Utimately if I wanted to modify an existing Windows application, C#/.NET would probably be the way to go, but 3rd party companies (Bentley) are often unsupportive of those types of solutions, and in my experience it's generally easier to circumvent 3rd party providers entirely than it is to get them to bespoke their software to you or try to get them to support an API.

### What's The Difference?

Mostly design philosphy, for years, the prevalent design philosphy for programming user interfaces [has been the MVC](https://developer.mozilla.org/en-US/docs/Glossary/MVC#:~:text=MVC%20(Model%2DView%2DController,software's%20business%20logic%20and%20display.) or model view controller. Which is the underlying philosphy most applications still use today.
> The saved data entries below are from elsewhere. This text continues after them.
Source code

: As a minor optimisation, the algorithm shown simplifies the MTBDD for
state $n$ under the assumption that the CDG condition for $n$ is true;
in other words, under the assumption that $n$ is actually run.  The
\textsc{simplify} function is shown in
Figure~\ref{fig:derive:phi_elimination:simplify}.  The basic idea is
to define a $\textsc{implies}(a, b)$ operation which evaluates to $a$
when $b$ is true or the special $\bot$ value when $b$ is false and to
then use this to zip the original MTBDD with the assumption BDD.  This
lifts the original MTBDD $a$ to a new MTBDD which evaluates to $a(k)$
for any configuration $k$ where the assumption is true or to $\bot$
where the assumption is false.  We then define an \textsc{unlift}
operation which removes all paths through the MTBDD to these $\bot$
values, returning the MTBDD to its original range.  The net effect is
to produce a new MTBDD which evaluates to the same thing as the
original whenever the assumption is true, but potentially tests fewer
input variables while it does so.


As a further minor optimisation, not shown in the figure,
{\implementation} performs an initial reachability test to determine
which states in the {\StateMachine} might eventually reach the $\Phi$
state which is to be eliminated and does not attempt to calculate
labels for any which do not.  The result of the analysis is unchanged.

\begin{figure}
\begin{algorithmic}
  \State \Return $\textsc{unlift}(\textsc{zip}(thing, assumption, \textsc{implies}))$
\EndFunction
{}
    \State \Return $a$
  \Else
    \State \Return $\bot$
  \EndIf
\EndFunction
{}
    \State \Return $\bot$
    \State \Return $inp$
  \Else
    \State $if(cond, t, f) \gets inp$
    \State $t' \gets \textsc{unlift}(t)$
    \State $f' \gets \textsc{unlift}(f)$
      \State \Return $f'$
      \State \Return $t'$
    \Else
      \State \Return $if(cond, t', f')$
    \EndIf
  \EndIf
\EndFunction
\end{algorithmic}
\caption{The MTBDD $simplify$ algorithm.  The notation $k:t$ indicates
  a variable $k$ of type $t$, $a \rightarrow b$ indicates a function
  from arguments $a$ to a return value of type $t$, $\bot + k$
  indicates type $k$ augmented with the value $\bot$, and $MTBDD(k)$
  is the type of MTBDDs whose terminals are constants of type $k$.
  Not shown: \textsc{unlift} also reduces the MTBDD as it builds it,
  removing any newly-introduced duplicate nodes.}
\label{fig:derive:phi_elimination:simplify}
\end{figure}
![MVC Layout](https://upload.wikimedia.org/wikipedia/commons/a/a0/MVC-Process.svg)

### Web/Cloud Development

Web developers have preferred to use the terms 'frontend' or 'backend' to describe the systems. Basically the takeaway is the code that interacts with the server-side processor is written differently and has a different purpose to the code that works with the client(user)-side processor. User interface languages would be HTML/CSS/JS, things that are rendered or data that is transformed on the "client" side of the connection. Server side languages would be ruby on rails, python, Java, PHP.

## Client Vs. Server

#### Should Civil Applications be written from a client side perspective or a server? 
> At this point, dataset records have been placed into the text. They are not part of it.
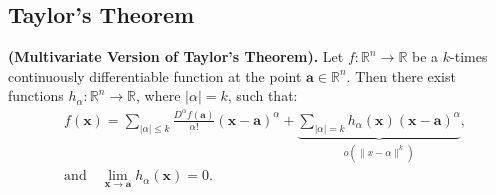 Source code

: \documentclass[11pt,a4paper]{article}
\theoremstyle{definition}
\theoremstyle{plain}
\newcommand{\R}{\mathbb{R}}
\begin{document}
	\subsection{Taylor's Theorem}
	\textnormal{\textbf{(Multivariate Version of Taylor's Theorem).}}
	Let $f \colon \R^n \to \R$ be a $k$-times continuously differentiable 
	function at the point $\boldsymbol{a} \in \R^n$. Then there exist functions 
	$h_\alpha \colon \R^n \to \R$, where $|\alpha| = k$, such that:
	\[
		{\begin{aligned}&f({\boldsymbol {x}})=\sum _{|\alpha |\leq k}{\frac 
		{D^{\alpha }f({\boldsymbol {a}})}{\alpha !}}({\boldsymbol {x}}-
		{\boldsymbol 
		{a}})^{\alpha }+\underbrace{\sum _{|\alpha |=k}h_{\alpha }({\boldsymbol 
		{x}})({\boldsymbol {x}}-{\boldsymbol {a}})^{\alpha }}_{o(\|x-\alpha\|
		^k)},\\&{\mbox{and}}\quad \lim _{{\boldsymbol {x}}\to {\boldsymbol {a}}}
		h_{\alpha }({\boldsymbol {x}})=0.\end{aligned}}
	\]
	
	\newpage
	
\end{document}
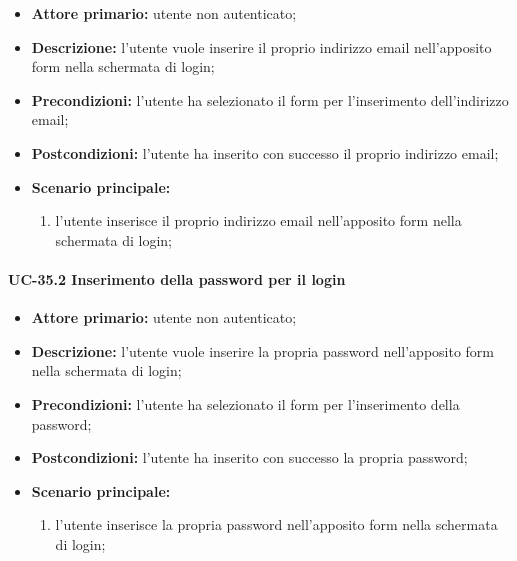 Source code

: 	\begin{itemize}
		\item \textbf{Attore primario:} utente non autenticato;

		\item \textbf{Descrizione:} l'utente vuole inserire il proprio indirizzo email nell'apposito form nella schermata di login;

		\item \textbf{Precondizioni:} l'utente ha selezionato il form per l'inserimento dell'indirizzo email;

		\item \textbf{Postcondizioni:} l'utente ha inserito con successo il proprio indirizzo email;

		\item \textbf{Scenario principale:}
	  		\begin{enumerate}
		  		\item l'utente inserisce il proprio indirizzo email nell'apposito form nella schermata di login; 
	  		\end{enumerate}
	\end{itemize}

\paragraph{UC-35.2 Inserimento della password per il login}

	\begin{itemize}
		\item \textbf{Attore primario:} utente non autenticato;

		\item \textbf{Descrizione:} l'utente vuole inserire la propria password nell'apposito form nella schermata di login;

		\item \textbf{Precondizioni:} l'utente ha selezionato il form per l'inserimento della password;

		\item \textbf{Postcondizioni:} l'utente ha inserito con successo la propria password;

		\item \textbf{Scenario principale:}
	  		\begin{enumerate}
			  \item l'utente inserisce la propria password nell'apposito form nella schermata di login; 
	  		\end{enumerate}
	\end{itemize}

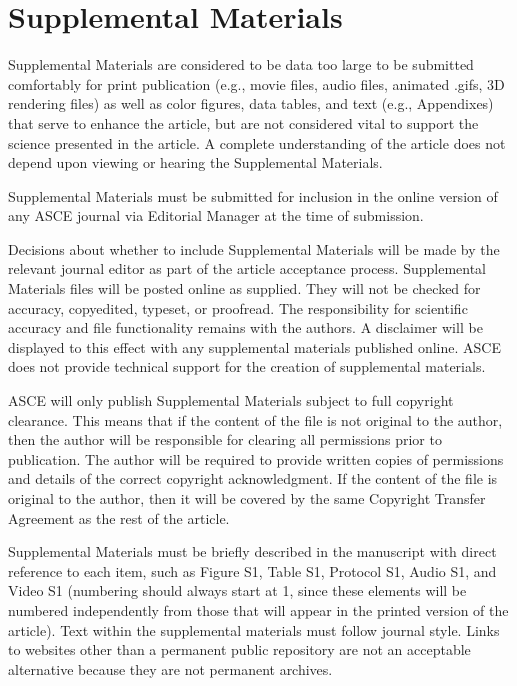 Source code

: \documentclass[Journal,letterpaper]{ascelike-new}
\begin{document}
\section{Supplemental Materials}

Supplemental Materials are considered to be data too large to be submitted comfortably for print publication (e.g., movie files, audio files, animated .gifs, 3D rendering files) as well as color figures, data tables, and text (e.g., Appendixes) that serve to enhance the article, but are not considered vital to support the science presented in the article. A complete understanding of the article does not depend upon viewing or hearing the Supplemental Materials.

Supplemental Materials must be submitted for inclusion in the online version of any ASCE journal via Editorial Manager at the time of submission.

Decisions about whether to include Supplemental Materials will be made by the relevant journal editor as part of the article acceptance process. Supplemental Materials files will be posted online as supplied. They will not be checked for accuracy, copyedited, typeset, or proofread. The responsibility for scientific accuracy and file functionality remains with the authors. A disclaimer will be displayed to this effect with any supplemental materials published online. ASCE does not provide technical support for the creation of supplemental materials.

ASCE will only publish Supplemental Materials subject to full copyright clearance. This means that if the content of the file is not original to the author, then the author will be responsible for clearing all permissions prior to publication. The author will be required to provide written copies of permissions and details of the correct copyright acknowledgment. If the content of the file is original to the author, then it will be covered by the same Copyright Transfer Agreement as the rest of the article.

Supplemental Materials must be briefly described in the manuscript with direct reference to each item, such as Figure S1, Table S1, Protocol S1, Audio S1, and Video S1 (numbering should always start at 1, since these elements will be numbered independently from those that will appear in the printed version of the article). Text within the supplemental materials must follow journal style. Links to websites other than a permanent public repository are not an acceptable alternative because they are not permanent archives.
\end{document}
The main issue you run into is compatibility. Launching a dedicated app with a fully fleshed out accessible, cross-platform compatible interface requires a decent understanding of your user devices, and use cases, so that you can tailor your code to only features available on your user's devices. If instead you write your applications and libraries with a specific server environment in mind, or basically "device agnostic" you don't have to worry as much about it.  You may realize this means that you could loose direct access to say, the Iphone 8 camera's API for taking photos, but a workaround for this would be making the application work with existing photos already on the device, and having the application open the photo application for the user to point it to the correct folder on the device to interact with the photos. Although a bespoke Iphone app written in swift by a professional team of apple developers would obviously be better than anything I could write, I haven't seen those getting created at any of the organizations I've been a part of, and I can't see the result being cost effective or well-integrated. I can personally provide a (relatively) cross-platform solution to a number of issues with python today.
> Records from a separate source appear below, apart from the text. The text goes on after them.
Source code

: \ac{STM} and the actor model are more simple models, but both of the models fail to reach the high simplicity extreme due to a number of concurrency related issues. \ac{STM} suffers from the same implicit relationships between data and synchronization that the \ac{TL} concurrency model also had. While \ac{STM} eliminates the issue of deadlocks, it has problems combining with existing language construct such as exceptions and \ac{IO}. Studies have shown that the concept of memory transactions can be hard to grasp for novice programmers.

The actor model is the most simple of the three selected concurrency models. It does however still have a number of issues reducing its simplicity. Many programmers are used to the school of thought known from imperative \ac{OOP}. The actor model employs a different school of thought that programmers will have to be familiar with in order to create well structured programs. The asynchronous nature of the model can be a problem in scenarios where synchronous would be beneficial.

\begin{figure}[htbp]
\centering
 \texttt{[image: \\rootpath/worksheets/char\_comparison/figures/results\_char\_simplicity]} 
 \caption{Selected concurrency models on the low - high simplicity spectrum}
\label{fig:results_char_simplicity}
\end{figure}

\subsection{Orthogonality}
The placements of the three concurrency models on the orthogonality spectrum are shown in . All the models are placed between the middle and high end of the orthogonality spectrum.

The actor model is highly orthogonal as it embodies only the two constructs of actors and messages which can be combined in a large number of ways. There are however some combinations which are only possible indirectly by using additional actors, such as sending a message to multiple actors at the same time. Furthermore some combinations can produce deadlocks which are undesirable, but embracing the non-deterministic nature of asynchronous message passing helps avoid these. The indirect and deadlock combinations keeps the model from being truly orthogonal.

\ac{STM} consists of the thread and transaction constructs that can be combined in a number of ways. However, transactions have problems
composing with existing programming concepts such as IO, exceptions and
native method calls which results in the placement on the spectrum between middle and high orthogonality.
#### So Why Server Side Tools

Modern server and database software is insanely powerful, in the server world the open-source packages are legitimately superior for many applications, with the advent of IoT, linux based servers like Ubuntu or RHEL have exploded in popularity due to users being able to throw them on any device without worrying about license management. Tiny core linux is 11 MB total, the entire operating system is 11 MB, you could put it on a microusb and integrate it into a streetlamp. Obviously simplicity generally comes with reduced features, but one of the features most if not all do come with is python, further the "import only what you need" mentality ensures these systems always run efficiently, and are rarely bogged down. Due to this, certain sectors have organically grown to basically depend on certain python libraries and other open source packages. This isn't without it's headaches, but it's better than not defining a standard at all. GIS, Data Science and Robotics all have very developed python libraries written by skilled professionals from that space that learned how to program. Nothing is stopping roadway, structural or hydraulic engineering from developing the same kinds of tools today, except existing policies geared towards closed and incompatible workflows. 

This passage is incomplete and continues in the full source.